Check the Creating an Image-Processing Network walkthrough on MSDN, which explains how to use Parallel Patterns Library to compose a concurrent image processing pipeline.
I'd also suggest Boost.GIL, which generates highly efficient code. For simple multi-threaded example, check gil_threaded by Victor Bogado. The An image processing network using Dataflow.Signals and Boost.GIL explains an interestnig dataflow model too.
You also could use libraries like IPP or the Cassandra Vision C++ API that are mostly much more optimized than you own code.
Can I ask which platform you're writing this for? I'm guessing that because executable size is an issue you're not targetting on a desktop machine. In which case does the platform have multiple cores or hyperthreaded? If not then adding threads to your application could have the opposite effect and slow it down...
To optimize simple image transformations, you are far better off using SIMD vector math than trying to multi-thread your program.
Maybe write your own tiny library which implements a few standard threading functions using #ifdef
's for every platform? There really isn't much to it, and that would reduce the executable size way more than any library you could use.

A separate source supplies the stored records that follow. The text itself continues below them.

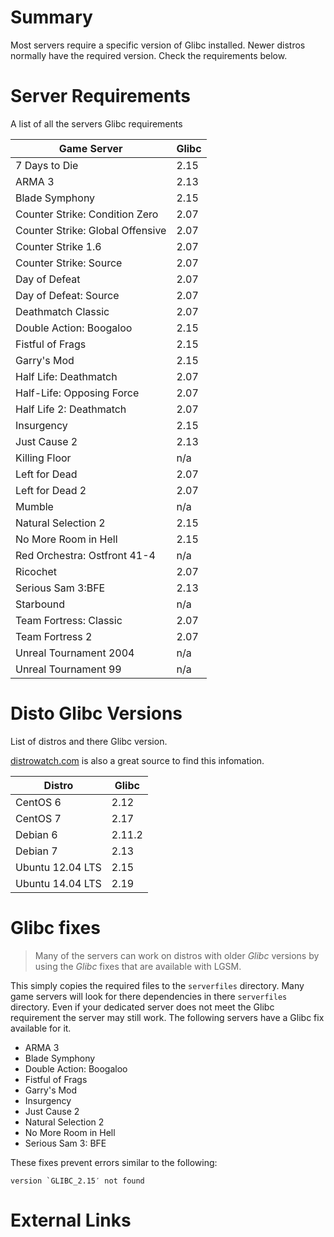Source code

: # Summary
Most servers require a specific version of Glibc installed. Newer distros normally have the required version. Check the requirements below.

Server Requirements
===================

A list of all the servers Glibc requirements

| Game Server                      | Glibc   |
|----------------------------------|---------|
| 7 Days to Die                    | 2.15     |
| ARMA 3                           | 2.13    |
| Blade Symphony                   | 2.15    |
| Counter Strike: Condition Zero   | 2.07    |
| Counter Strike: Global Offensive | 2.07    |
| Counter Strike 1.6               | 2.07    |
| Counter Strike: Source           | 2.07    |
| Day of Defeat                    | 2.07    |
| Day of Defeat: Source            | 2.07    |
| Deathmatch Classic               | 2.07    |
| Double Action: Boogaloo          | 2.15    |
| Fistful of Frags                 | 2.15    |
| Garry's Mod                      | 2.15    |
| Half Life: Deathmatch            | 2.07    |
| Half-Life: Opposing Force        | 2.07    |
| Half Life 2: Deathmatch          | 2.07    |
| Insurgency                       | 2.15    |
| Just Cause 2                     | 2.13    |
| Killing Floor                    | n/a     |
| Left for Dead                    | 2.07    |
| Left for Dead 2                  | 2.07    |
| Mumble                           | n/a     |
| Natural Selection 2              | 2.15    |
| No More Room in Hell             | 2.15    |
| Red Orchestra: Ostfront 41-4     | n/a     |
| Ricochet                         | 2.07    |
| Serious Sam 3:BFE                | 2.13    |
| Starbound                        | n/a     |
| Team Fortress: Classic           | 2.07    |
| Team Fortress 2                  | 2.07    |
| Unreal Tournament 2004           | n/a     |
| Unreal Tournament 99             | n/a     |

Disto Glibc Versions
====================

List of distros and there Glibc version. 

[distrowatch.com][] is also a great source to find this infomation.

| Distro           | Glibc   |
|------------------|---------|
| CentOS 6         | 2.12    |
| CentOS 7         | 2.17    |
| Debian 6         | 2.11.2  |
| Debian 7         | 2.13    |
| Ubuntu 12.04 LTS | 2.15    |
| Ubuntu 14.04 LTS | 2.19    |

Glibc fixes
===========

> Many of the servers can work on distros with older _Glibc_ versions by using the _Glibc_ fixes that are available with LGSM. 

This simply copies the required files to the `serverfiles` directory. Many game servers will look for there dependencies in there `serverfiles` directory. Even if your dedicated server does not meet the Glibc requirement the server may still work. The following servers have a Glibc fix available for it.

-   ARMA 3
-   Blade Symphony
-   Double Action: Boogaloo
-   Fistful of Frags
-   Garry's Mod
-   Insurgency
-   Just Cause 2
-   Natural Selection 2
-   No More Room in Hell
-   Serious Sam 3: BFE

These fixes prevent errors similar to the following:

    version `GLIBC_2.15′ not found

External Links
==============

  [distrowatch.com]: http://distrowatch.com/
  [Glibc Homepage]: http://www.gnu.org/software/libc/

Update: And for work distribution - split your image into pieces and give each thread a piece. So that when it's done with the piece, it's done. This way you avoid implementing job queues that will further increase your executable's size.

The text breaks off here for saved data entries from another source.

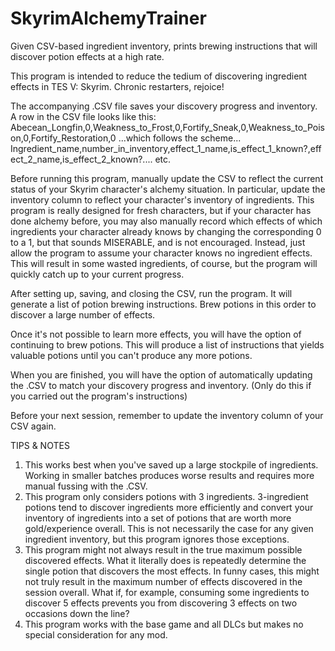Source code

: # SkyrimAlchemyTrainer
Given CSV-based ingredient inventory, prints brewing instructions that will discover potion effects at a high rate.

This program is intended to reduce the tedium of discovering ingredient effects in TES V: Skyrim. Chronic restarters, rejoice!

The accompanying .CSV file saves your discovery progress and inventory. A row in the CSV file looks like this:
        Abecean_Longfin,0,Weakness_to_Frost,0,Fortify_Sneak,0,Weakness_to_Poison,0,Fortify_Restoration,0
...which follows the scheme...
        Ingredient_name,number_in_inventory,effect_1_name,is_effect_1_known?,effect_2_name,is_effect_2_known?.... etc.

Before running this program, manually update the CSV to reflect the current status of your Skyrim character's alchemy situation. In particular, update the inventory column to reflect your character's inventory of ingredients. This program is really designed for fresh characters, but if your character has done alchemy before, you may also manually record which effects of which ingredients your character already knows by changing the corresponding 0 to a 1, but that sounds MISERABLE, and is not encouraged. Instead, just allow the program to assume your character knows no ingredient effects. This will result in some wasted ingredients, of course, but the program will quickly catch up to your current progress.

After setting up, saving, and closing the CSV, run the program. It will generate a list of potion brewing instructions. Brew potions in this order to discover a large number of effects.

Once it's not possible to learn more effects, you will have the option of continuing to brew potions. This will produce a list of instructions that yields valuable potions until you can't produce any more potions.

When you are finished, you will have the option of automatically updating the .CSV to match your discovery progress and inventory. (Only do this if you carried out the program's instructions)

Before your next session, remember to update the inventory column of your CSV again.

TIPS & NOTES
1. This works best when you've saved up a large stockpile of ingredients. Working in smaller batches produces worse results and requires more manual fussing with the .CSV.
2. This program only considers potions with 3 ingredients. 3-ingredient potions tend to discover ingredients more efficiently and convert your inventory of ingredients into a set of potions that are worth more gold/experience overall. This is not necessarily the case for any given ingredient inventory, but this program ignores those exceptions.
3. This program might not always result in the true maximum possible discovered effects. What it literally does is repeatedly determine the single potion that discovers the most effects. In funny cases, this might not truly result in the maximum number of effects discovered in the session overall. What if, for example, consuming some ingredients to discover 5 effects prevents you from discovering 3 effects on two occasions down the line?
4. This program works with the base game and all DLCs but makes no special consideration for any mod.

I think regardless of the threading model you choose (boost, pthread, native threads, etc). I think you should consider a thread pool as opposed to a thread per row. Threads in a thread pool are very cheap to "start" since they are already created as far as the OS is concerned, it's just a matter of giving it something to do.
Basically, you could have say 4 threads in your pool. Then in a serial fashion, for each pixel, tell the next thread in the thread pool to process the pixel. This way you are effectively processing no more than 4 pixels at a time. You could make the size of the pool based either on user preference or on the number of CPUs the system reports.
This is by far the simplest way IMHO to add threading to a SIMD task.